Art Reviews

Vancouver Island Tribe Ceremonial Dance Mask, circa, 1900.

Native American dance masks served many purposes for the indigenous peoples who inhabited the Vancouver Island and Pacific Northwest regions. Each mask was unique to the dancer as well as the tribe. It could represent a transition within the council, the birth of a child, the death of an elder; they were also used as a social status symbol within each tribe. Depending on the type of material that made up each mask, this was an accurate sign of the position of the dancer among the people. Special masks were created for the chiefs of each tribe; in many cases, these masks were exchanged with other chiefs of other tribes to preserve peace and prosperity for all the peoples of the lands. Because of their powerful status as a chief, their mask was usually that of an eagle head, which symbolized authority and strength and wisdom.
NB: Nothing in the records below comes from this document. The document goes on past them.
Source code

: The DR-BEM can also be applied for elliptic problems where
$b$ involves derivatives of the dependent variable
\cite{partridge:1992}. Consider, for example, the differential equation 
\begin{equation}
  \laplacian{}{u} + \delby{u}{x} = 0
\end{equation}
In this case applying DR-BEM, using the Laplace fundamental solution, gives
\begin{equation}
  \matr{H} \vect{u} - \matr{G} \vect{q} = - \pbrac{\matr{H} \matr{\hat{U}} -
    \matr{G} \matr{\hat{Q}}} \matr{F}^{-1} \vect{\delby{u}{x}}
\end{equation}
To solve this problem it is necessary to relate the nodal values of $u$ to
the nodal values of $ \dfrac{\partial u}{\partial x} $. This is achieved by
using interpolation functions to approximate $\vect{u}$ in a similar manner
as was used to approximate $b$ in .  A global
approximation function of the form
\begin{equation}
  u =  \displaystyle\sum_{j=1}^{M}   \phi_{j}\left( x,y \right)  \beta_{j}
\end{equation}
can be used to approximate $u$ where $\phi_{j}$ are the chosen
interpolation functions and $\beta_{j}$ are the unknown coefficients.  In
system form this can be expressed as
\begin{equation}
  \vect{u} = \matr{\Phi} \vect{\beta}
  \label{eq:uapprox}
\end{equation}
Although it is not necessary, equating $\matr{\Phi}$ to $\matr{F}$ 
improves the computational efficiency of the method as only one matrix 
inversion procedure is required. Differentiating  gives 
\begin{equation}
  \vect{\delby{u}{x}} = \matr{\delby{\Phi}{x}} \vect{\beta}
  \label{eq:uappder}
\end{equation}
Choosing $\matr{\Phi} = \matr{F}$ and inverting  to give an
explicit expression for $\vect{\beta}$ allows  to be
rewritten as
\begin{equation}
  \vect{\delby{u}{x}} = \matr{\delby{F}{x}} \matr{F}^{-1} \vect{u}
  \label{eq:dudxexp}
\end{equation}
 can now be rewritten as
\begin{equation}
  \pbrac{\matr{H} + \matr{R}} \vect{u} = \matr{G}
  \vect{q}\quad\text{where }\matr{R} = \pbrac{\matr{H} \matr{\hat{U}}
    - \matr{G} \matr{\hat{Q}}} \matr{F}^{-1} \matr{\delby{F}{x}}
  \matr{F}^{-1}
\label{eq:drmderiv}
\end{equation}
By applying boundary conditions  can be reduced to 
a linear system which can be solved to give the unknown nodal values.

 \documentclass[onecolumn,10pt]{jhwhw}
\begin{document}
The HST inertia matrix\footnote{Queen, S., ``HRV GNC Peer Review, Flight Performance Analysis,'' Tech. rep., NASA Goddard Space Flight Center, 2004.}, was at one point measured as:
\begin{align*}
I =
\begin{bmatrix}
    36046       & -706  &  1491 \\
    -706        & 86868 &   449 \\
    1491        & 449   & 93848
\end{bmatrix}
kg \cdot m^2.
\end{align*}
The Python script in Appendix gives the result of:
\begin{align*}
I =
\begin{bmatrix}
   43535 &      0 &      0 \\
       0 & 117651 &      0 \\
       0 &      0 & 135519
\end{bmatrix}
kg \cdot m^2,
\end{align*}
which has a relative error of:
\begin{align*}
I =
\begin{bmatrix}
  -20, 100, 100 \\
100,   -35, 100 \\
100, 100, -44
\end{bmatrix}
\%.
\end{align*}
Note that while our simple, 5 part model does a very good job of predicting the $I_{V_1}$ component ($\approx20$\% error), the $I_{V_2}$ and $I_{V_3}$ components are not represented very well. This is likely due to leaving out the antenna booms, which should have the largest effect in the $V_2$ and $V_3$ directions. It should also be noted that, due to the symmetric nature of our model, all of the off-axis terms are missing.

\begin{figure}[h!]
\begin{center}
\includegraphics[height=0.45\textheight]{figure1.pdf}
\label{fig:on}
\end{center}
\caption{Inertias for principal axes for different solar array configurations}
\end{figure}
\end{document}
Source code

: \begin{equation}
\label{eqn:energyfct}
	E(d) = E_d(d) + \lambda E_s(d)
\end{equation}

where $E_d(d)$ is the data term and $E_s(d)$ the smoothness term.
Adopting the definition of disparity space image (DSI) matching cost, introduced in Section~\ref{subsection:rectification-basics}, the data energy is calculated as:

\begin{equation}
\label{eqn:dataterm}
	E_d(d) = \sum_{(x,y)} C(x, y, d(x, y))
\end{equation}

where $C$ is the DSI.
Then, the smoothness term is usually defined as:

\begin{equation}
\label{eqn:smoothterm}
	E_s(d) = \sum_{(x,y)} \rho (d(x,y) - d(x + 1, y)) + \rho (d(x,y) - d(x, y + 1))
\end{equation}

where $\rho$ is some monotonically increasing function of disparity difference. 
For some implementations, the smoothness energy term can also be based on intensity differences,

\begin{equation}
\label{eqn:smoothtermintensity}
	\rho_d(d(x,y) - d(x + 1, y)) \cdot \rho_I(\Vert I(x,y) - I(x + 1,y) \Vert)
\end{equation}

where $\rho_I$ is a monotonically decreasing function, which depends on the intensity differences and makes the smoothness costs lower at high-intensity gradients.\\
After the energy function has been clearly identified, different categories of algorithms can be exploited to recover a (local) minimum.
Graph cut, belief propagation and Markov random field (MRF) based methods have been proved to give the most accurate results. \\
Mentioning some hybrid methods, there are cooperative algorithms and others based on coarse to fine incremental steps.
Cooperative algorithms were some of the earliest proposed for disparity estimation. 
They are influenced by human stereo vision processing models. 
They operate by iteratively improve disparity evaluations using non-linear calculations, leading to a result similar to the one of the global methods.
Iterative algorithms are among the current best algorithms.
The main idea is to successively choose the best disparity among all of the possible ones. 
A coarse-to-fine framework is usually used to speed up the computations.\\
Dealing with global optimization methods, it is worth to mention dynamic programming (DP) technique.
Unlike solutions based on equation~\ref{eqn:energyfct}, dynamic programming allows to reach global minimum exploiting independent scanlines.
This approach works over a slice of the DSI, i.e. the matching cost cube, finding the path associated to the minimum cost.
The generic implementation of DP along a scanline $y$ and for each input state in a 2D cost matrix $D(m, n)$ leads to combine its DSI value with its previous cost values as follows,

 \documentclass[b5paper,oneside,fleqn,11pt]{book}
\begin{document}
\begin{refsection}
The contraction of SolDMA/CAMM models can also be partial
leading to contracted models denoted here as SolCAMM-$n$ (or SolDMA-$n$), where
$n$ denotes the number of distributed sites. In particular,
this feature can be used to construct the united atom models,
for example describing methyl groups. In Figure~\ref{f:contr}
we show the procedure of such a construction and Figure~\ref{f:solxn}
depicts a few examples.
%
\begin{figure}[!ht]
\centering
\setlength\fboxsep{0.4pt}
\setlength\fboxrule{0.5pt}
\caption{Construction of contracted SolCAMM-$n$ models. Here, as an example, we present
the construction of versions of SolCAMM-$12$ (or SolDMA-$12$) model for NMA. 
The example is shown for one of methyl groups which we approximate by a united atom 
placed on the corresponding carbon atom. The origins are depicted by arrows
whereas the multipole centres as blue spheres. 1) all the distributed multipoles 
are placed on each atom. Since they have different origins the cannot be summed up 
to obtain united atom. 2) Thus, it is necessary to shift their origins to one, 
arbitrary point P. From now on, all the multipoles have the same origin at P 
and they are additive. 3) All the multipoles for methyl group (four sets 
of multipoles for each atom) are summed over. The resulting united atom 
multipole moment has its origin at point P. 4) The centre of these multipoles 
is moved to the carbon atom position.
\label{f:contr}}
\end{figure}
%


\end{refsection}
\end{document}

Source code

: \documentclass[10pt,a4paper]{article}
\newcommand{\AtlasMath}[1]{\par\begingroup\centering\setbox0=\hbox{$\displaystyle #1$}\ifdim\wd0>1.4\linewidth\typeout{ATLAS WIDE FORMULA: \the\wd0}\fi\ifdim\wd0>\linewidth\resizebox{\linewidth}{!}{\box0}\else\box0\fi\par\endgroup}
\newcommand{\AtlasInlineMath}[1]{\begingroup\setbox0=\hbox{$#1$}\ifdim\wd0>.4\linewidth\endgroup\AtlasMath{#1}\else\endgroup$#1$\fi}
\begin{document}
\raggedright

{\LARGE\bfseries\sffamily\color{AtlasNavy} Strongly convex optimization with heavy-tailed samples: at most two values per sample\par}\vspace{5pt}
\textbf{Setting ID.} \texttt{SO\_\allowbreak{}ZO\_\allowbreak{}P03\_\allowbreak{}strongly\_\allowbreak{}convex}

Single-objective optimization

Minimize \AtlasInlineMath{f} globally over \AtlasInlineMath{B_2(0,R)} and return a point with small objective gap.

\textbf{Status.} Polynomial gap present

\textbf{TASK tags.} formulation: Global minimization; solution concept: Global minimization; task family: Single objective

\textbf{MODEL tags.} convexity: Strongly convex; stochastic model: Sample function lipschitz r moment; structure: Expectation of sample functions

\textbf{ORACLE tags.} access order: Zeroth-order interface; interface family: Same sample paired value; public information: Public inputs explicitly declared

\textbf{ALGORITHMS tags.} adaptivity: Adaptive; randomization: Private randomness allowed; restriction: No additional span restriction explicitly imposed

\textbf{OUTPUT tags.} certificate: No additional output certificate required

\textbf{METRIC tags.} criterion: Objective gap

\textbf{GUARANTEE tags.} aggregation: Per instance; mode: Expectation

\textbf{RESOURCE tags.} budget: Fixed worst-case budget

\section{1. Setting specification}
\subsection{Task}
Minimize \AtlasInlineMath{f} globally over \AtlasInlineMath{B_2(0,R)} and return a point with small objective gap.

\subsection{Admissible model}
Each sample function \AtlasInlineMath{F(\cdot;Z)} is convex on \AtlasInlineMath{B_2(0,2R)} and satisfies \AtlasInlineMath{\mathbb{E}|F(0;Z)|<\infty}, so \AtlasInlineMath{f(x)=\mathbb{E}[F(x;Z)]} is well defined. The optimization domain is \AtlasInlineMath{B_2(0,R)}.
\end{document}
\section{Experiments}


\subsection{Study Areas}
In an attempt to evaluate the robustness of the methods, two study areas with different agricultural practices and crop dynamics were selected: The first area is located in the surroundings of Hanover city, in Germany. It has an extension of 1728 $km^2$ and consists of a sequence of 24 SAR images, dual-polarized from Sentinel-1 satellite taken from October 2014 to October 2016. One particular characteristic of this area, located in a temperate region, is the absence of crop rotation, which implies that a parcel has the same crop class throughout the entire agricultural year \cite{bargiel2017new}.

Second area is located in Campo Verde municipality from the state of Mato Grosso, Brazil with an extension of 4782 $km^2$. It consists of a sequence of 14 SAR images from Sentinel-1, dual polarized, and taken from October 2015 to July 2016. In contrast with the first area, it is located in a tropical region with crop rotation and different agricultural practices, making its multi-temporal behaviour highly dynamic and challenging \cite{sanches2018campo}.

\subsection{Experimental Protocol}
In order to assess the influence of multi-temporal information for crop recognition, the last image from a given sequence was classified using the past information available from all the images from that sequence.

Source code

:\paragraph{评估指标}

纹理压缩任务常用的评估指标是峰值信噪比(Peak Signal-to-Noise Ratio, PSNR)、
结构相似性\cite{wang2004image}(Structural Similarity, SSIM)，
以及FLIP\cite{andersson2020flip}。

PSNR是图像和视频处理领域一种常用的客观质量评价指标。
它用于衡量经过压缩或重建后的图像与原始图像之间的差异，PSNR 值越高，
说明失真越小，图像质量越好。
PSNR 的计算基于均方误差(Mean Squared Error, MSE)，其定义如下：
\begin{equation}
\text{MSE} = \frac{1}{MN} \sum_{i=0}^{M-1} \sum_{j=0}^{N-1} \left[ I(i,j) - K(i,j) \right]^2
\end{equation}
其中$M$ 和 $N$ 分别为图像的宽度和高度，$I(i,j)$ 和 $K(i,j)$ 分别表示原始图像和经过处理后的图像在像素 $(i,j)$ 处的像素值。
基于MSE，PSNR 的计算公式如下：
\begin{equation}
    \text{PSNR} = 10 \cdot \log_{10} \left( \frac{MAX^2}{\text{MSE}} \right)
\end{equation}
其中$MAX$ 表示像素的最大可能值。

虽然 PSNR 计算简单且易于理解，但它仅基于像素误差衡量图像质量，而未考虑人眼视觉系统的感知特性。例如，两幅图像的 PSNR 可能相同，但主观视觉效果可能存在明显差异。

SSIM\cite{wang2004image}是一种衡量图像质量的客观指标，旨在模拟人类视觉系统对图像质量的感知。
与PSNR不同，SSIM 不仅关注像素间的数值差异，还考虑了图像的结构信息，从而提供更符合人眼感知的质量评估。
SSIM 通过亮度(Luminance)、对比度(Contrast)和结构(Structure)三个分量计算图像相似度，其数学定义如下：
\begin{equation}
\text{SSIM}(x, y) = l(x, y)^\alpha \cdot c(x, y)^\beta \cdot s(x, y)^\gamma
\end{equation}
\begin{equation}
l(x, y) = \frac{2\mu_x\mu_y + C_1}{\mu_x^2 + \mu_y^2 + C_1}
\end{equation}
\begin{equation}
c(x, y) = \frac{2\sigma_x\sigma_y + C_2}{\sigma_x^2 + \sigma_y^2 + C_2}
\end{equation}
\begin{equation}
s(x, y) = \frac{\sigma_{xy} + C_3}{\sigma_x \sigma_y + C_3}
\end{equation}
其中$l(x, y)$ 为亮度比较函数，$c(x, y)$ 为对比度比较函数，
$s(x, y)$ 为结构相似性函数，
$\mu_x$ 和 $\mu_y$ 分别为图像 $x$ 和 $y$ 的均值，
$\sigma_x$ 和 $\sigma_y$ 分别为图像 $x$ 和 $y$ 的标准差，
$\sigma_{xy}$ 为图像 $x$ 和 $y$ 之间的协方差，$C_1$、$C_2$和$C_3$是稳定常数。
Most of the masks were made from wood, leaves, fur, straw, and animal hide (in some rare cases, when it was accessible, leather was used). 

These masks can represent the following:

Characteristic

Portrait

Status

Spirit

Animal (In some cases, the animals represented direct descendants of the tribe.)

 

Masks could be:

Single-made from a single piece of wood.

Mechanical-have moving parts like eyes that open and shut.

Transformational-when closed one mask could reveal another.

 

Colors of the mask:

Red-symbolizing happiness and faith.

Yellow and Orange-symbolizing intellect.

Black-symbolizing victory and success.

White-symbolizing light and purity.

Blue-symbolizing intuition and wisdom.

However, it should be noted that dance masks were not just limited to First Nations people. Among the Hopi and Pueblo tribes, masks were a sacred part of worship and dance ritual as well. They create masks that reveal their devotion to the ‘Kachinas’ a spirit being that dwells among the people during the first half of the new year and brings about protection and prosperity within the tribes. (A more famous representation are the infamous Kachina Dolls made by The Hopi.)

Among the Iroquois and Algonquin tribes of the Northeastern United States, they are called ‘False-Face’ masks. These types of masks were used in healing rituals invoking the spirit of an old hunchbacked man by offering him corn mush. The man who is assigned to create the mask is believed to be guided by this ugly looking spirit to find the right wood in the forest to serve his purpose; the mask, however, is carved right out of a living tree, thereby having a living manifestation of a living being. When the mask is not worn, it is treated as a living person, even as far as having its own room in the house.